**EXERCISE DESCRIPTION**
Go line by line through the entries below and copy those containing the string "included".
[DATA EXCERPTS Boundary: Start]
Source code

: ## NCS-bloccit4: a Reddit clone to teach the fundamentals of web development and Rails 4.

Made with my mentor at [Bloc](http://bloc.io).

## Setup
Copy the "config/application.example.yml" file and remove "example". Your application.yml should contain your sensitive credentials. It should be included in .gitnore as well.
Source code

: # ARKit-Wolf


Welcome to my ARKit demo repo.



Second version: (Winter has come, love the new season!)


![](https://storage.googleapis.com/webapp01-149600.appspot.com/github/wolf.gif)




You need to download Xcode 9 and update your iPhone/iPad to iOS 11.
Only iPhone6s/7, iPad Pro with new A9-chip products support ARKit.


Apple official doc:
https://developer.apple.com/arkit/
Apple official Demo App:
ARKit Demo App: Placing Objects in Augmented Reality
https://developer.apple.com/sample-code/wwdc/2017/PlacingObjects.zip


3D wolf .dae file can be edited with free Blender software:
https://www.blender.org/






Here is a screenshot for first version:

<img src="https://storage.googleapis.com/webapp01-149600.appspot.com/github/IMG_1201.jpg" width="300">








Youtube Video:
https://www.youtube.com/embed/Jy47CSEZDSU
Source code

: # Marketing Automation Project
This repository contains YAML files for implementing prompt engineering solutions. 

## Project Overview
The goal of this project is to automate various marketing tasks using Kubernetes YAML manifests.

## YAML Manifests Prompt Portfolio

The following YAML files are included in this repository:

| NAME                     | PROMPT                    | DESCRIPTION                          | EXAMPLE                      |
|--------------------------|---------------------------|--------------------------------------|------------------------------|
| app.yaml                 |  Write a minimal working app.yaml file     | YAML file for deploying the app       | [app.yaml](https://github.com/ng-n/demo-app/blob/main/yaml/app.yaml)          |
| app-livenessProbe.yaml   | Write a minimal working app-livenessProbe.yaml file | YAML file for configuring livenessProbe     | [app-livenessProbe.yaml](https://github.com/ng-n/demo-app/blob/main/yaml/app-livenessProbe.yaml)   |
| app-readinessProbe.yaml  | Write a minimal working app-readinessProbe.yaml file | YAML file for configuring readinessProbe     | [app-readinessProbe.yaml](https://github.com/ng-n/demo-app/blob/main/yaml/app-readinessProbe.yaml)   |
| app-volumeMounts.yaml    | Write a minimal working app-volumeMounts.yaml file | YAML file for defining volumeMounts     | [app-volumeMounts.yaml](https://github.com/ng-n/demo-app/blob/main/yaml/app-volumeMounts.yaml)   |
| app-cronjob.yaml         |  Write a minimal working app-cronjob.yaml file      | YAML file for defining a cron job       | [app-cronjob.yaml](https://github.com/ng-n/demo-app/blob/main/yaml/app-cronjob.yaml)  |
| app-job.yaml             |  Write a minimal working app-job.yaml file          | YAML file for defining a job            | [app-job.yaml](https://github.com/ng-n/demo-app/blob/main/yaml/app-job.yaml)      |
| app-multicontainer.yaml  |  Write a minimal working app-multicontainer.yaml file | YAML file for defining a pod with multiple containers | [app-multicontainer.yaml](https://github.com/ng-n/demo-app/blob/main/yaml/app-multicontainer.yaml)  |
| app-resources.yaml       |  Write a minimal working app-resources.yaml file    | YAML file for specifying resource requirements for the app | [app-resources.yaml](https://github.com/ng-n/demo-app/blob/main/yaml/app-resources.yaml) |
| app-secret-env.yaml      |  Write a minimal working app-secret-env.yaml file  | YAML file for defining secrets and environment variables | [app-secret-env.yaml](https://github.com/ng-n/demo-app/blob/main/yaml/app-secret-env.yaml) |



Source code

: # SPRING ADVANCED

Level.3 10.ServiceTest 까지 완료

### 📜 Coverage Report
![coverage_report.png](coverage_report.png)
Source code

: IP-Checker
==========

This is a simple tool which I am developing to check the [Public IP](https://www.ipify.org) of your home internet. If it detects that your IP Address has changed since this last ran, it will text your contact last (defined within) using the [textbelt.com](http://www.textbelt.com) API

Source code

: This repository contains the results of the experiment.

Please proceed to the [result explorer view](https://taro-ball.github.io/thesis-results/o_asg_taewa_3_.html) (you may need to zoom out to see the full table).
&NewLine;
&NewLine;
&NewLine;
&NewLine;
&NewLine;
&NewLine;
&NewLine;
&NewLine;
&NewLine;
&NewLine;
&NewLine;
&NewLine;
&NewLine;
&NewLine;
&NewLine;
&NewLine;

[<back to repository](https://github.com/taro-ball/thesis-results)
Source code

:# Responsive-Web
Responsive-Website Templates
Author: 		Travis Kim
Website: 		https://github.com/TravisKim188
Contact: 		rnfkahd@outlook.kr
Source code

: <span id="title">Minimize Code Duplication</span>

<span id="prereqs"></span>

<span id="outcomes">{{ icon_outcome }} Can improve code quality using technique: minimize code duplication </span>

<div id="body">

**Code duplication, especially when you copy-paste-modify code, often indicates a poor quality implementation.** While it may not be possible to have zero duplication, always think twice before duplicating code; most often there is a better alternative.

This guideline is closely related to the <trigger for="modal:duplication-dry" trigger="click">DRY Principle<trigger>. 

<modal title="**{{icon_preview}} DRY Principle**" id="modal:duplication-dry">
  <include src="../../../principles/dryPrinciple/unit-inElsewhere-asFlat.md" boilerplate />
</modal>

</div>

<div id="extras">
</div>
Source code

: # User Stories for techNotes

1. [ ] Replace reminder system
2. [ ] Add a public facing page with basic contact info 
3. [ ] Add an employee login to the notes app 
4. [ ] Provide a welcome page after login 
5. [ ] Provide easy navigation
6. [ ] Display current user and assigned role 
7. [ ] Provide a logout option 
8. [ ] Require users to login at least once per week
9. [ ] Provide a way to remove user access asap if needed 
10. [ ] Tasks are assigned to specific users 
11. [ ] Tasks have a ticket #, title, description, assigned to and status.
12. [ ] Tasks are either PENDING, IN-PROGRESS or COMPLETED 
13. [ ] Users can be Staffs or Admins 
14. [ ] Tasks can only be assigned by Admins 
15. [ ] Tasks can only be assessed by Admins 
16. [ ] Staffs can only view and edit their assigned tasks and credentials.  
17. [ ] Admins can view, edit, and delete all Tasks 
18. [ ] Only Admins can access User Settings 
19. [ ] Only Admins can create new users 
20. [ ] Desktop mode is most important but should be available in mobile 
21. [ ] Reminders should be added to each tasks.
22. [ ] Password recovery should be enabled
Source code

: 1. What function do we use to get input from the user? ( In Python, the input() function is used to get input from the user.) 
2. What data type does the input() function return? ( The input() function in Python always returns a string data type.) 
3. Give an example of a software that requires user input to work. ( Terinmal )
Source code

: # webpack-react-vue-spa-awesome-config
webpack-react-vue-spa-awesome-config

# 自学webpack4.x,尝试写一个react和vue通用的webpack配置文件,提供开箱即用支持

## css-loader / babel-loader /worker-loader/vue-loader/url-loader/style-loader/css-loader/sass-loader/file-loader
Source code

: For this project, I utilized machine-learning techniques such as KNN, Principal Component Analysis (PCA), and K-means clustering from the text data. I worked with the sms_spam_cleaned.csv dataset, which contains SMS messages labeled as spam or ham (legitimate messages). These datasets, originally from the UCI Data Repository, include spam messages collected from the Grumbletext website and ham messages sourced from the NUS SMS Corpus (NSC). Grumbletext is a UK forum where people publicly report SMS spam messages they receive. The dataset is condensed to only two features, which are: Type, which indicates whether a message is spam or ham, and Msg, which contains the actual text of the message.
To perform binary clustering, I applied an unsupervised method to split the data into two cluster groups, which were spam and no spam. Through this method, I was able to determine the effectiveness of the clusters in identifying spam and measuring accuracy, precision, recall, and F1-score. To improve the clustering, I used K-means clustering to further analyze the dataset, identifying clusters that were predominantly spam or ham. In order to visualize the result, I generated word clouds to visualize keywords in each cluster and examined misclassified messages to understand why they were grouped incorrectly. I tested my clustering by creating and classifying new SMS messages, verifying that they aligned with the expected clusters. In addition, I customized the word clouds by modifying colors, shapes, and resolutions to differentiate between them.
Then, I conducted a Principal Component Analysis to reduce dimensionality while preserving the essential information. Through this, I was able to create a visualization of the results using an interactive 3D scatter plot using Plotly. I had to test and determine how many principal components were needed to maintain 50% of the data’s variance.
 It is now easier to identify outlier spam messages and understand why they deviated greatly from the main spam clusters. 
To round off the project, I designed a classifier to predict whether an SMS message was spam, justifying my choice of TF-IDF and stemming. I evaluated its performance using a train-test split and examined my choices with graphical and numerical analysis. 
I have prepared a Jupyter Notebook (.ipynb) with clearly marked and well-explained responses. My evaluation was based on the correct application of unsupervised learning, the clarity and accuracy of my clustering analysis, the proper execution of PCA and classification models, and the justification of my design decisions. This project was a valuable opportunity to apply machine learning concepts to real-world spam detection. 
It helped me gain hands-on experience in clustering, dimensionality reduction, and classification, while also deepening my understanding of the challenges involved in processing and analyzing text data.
[DATA EXCERPTS Boundary: End]
[DATA EXCERPTS Boundary: Start]
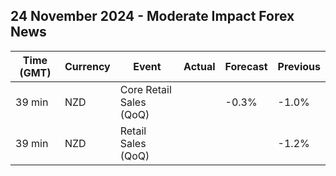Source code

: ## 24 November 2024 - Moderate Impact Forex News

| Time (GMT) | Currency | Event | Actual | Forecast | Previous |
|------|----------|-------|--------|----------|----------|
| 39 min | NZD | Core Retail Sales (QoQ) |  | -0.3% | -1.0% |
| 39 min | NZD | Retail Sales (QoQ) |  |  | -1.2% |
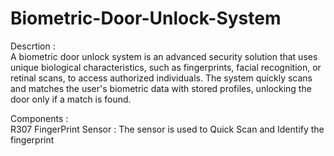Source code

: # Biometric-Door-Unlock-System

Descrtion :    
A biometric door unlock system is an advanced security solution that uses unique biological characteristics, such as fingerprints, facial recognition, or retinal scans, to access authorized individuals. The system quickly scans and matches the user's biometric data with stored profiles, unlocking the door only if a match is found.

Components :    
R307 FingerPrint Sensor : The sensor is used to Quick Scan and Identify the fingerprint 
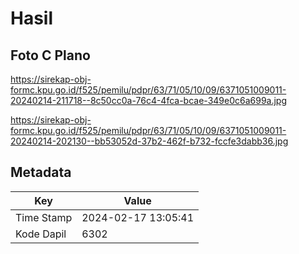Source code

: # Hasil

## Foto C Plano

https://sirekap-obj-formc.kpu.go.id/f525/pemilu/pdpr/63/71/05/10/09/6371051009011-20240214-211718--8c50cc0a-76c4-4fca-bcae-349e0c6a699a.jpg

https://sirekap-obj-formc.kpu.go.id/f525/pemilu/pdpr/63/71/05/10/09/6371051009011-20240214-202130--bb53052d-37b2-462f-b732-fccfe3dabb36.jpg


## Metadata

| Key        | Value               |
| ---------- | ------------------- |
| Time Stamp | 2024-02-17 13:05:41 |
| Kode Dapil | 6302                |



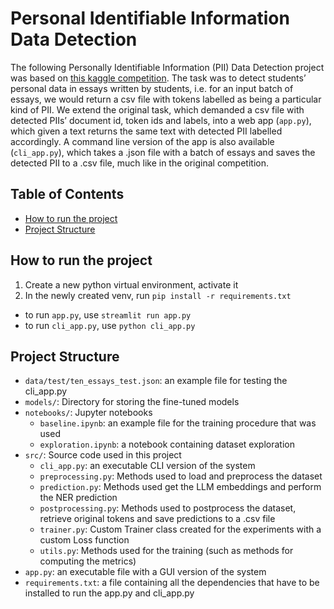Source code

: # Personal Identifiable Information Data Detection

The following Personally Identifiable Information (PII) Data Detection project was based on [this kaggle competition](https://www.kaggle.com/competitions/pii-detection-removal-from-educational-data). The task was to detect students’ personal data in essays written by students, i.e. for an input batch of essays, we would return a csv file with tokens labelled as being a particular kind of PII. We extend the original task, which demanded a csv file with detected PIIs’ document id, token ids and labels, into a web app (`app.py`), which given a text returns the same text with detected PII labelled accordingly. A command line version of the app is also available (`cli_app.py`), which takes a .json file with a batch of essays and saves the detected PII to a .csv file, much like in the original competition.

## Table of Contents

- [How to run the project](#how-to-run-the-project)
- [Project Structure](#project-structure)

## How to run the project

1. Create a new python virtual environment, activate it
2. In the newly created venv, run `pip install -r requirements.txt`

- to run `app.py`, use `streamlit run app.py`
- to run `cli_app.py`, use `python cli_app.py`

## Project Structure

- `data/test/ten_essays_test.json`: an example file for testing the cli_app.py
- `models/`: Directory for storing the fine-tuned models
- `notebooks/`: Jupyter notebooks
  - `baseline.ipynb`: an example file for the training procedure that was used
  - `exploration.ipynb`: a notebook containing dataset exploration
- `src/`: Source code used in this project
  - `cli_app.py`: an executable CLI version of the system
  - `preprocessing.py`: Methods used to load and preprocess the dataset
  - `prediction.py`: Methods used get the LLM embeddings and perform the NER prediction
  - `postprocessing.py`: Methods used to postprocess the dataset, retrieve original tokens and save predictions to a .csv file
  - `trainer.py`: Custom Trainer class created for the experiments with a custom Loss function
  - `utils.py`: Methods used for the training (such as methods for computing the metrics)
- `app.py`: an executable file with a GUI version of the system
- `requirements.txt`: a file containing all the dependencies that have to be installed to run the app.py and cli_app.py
[DATA EXCERPTS Boundary: End]
**OUTPUT FOR THIS TASK**
Copy the "config/application.example.yml" file and remove "example". Your application.yml should contain your sensitive credentials. It should be included in .gitnore as well.
The following YAML files are included in this repository:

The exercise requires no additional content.